- EXERCISE INSTRUCTIONS -
Apart from the pictures, every entry must be retyped exactly.

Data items

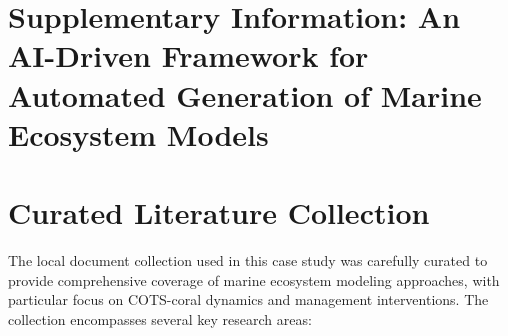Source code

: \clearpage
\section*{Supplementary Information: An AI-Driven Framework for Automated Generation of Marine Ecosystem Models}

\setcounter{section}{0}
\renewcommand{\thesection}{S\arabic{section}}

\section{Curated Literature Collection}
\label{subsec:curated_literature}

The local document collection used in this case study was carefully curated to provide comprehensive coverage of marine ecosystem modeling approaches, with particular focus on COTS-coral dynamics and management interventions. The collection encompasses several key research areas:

- TASK RESULT -
Source code

: \clearpage
\section*{Supplementary Information: An AI-Driven Framework for Automated Generation of Marine Ecosystem Models}

\setcounter{section}{0}
\renewcommand{\thesection}{S\arabic{section}}

\section{Curated Literature Collection}
\label{subsec:curated_literature}

The local document collection used in this case study was carefully curated to provide comprehensive coverage of marine ecosystem modeling approaches, with particular focus on COTS-coral dynamics and management interventions. The collection encompasses several key research areas:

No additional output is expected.